COA-voorzitter ziet geen reden spreidingswet niet aan te nemen
Het aannemen van de spreidingswet door de Eerste Kamer is van „wezenlijk belang”, zegt Milo Schoenmaker, bestuursvoorzitter van het Centraal Orgaan opvang asielzoekers (COA). „Anders blijven we in de situatie waarin we nu zitten. Met heel weinig mogelijkheden om mensen te plaatsen, iedere dag weer puzzelen en kijken of het past. Dat houden we niet vol.” De voorzitter hoopt dan ook echt dat de wet wordt aangenomen. „Ik zou eigenlijk geen reden zien om het niet te doen.”
Schoenmaker was dinsdag bij de Eerste Kamer in Den Haag waar een petitie werd overhandigd namens het COA, de Vereniging van Nederlandse Gemeenten (VNG) en het Interprovinciaal Overleg (IPO). Ze roepen de senaat dringend op in te stemmen met het wetsvoorstel, dat zorgt voor een eerlijke verdeling van asielzoekers over gemeenten in het land.
De huidige situatie is volgens de COA-voorzitter niet goed voor de medewerkers, „maar vooral niet voor de asielzoekers. Die worden van hot naar her gesleept door ons.” Ze volgen het debat niet van heel dichtbij, weet Schoenmaker, maar vragen wel naar een oplossing voor hun situatie. „Sommigen wachten al heel lang tot ze door kunnen naar een betere locatie. We vertellen ze dat het een hot item is in de Nederlandse politiek. En dat er belangrijke besluiten worden genomen vandaag en volgende week.”
Mocht de spreidingswet er niet komen, dan „zou dat echt een heel slechte boodschap zijn”, zegt Schoenmaker. „Dan moeten we kijken hoe we verder gaan. Ik vrees wel dat de moraal dan opgevijzeld moet worden bij onze medewerkers.” Hij gelooft wel dat de COA-medewerkers hun werk zullen blijven doen. „Maar deze wet biedt perspectief. Dat je weet, we zitten nu heel erg moeilijk, maar met de spreidingswet komen we ergens. Als die er niet komt, dan is het perspectief er niet en dan moet je maar afwachten wat er voor in de plaats komt.” Het verlagen van de instroom van asielzoekers is volgens hem in elk geval geen oplossing voor de korte termijn.

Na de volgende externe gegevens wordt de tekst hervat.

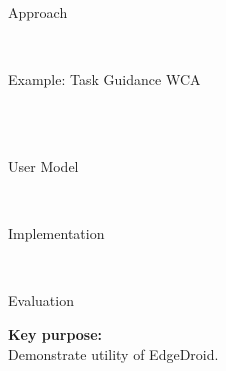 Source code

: \documentclass[aspectratio=1610]{beamer}
\begin{document}
\begin{frame}{Approach}
    \begin{center}
        \\%
        \vspace{.1\textheight}%
    \end{center}
\end{frame}

\begin{frame}{Example: Task Guidance WCA\ \autocite{Ha:TowardsWearableCogAssist}}
    \begin{center}
        \\
        \vspace{.2\textheight}%
        \\%
    \end{center}
\end{frame}

\begin{frame}{User Model}
    \begin{center}
        \\
        \vspace{.1\textheight}%
    \end{center}
\end{frame}

\begin{frame}{Implementation}
    \begin{center}
        \\
        \vspace{.1\textheight}
    \end{center}
\end{frame}

\begin{frame}{Evaluation}
    \begin{center}
        \Large%
        \textbf{Key purpose:}\\
        Demonstrate utility of EdgeDroid.\\
    \end{center}
\end{frame}
\end{document}
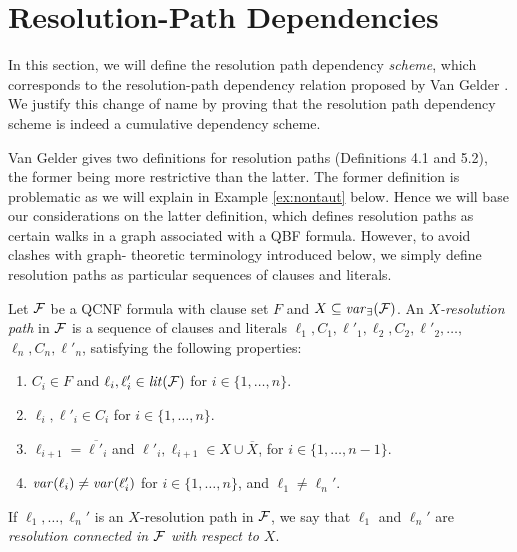 \documentclass{llncs}
\def\hy{\hbox{-}\nobreak\hskip0pt} \newcommand{\ellipsis}{$\dots$}
\begin{document}
\section{Resolution\hy Path Dependencies}
In this section, we will define the resolution path dependency \emph{scheme},
which corresponds to the resolution\hy path dependency relation proposed by
Van Gelder \cite{VanGelder11}. We justify this change of name by proving that
the resolution path dependency scheme is indeed a cumulative dependency
scheme.

Van Gelder \cite{VanGelder11} gives two definitions for resolution paths
(Definitions 4.1 and 5.2), the former being more restrictive than the
latter. The former definition is problematic as we will explain in Example
\ref{ex:nontaut} below. Hence we will base our considerations on the latter
definition, which defines resolution paths as certain walks in a graph
associated with a QBF formula. However, to avoid clashes with graph\hy
theoretic terminology introduced below, we simply define resolution paths as
particular sequences of clauses and literals.

\begin{definition} \label{def:rconnected} Let $\mathcal{F}$ be a
  QCNF formula with clause set $F$ and $X \subseteq \mathit{var}_{\exists}(\mathcal{F})$. An
  \emph{$X$\hy resolution path} in $\mathcal{F}$ is a sequence of clauses and
  literals $\ell_1,C_1,\ell'_1,\ell_2,C_2,\ell'_2,\dots,$\hskip
  0pt$\ell_n,C_n,\ell'_n$, satisfying the following properties:
  \begin{enumerate}
  \item $C_i \in F$ and $\ell_i, \ell'_i \in \mathit{lit}(\mathcal{F})$ for $i \in
      \{1, \dots,n\}$.
  \item $\ell_i, \ell'_i \in C_i$ for $i \in \{1, \dots,n\}$.
  \item $\ell_{i+1}= \overline{\ell'_{i}}$ and $\ell'_i, \ell_{i+1} \in X \cup
    \overline{X}$, for $i \in \{1, \dots,n-1\}$.
  \item $\mathit{var}(\ell_i) \neq \mathit{var}(\ell'_i)$ for $i \in \{1, \dots,n\}$, and
    $\ell_1 \neq \ell_n'$.
\end{enumerate}
If $\ell_1, \dots, \ell_n'$ is an $X$\hy resolution path in $\mathcal{F}$, we say
that $\ell_1$ and $\ell_n'$ are \emph{resolution connected in $\mathcal{F}$ with
  respect to $X$}.
\end{definition}
\end{document}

Hoewel er nu gemeenten zijn die nog geen asielzoekers opvangen, verwacht Schoenmaker dat er maar weinig zijn die dit echt niet willen. „De meeste zeggen dat het draagvlak niet groot is, maar als het hun taak is dan moeten ze die uitvoeren. Dan kan het gesprek met het college, de gemeenteraad en bewoners makkelijker plaatsvinden.”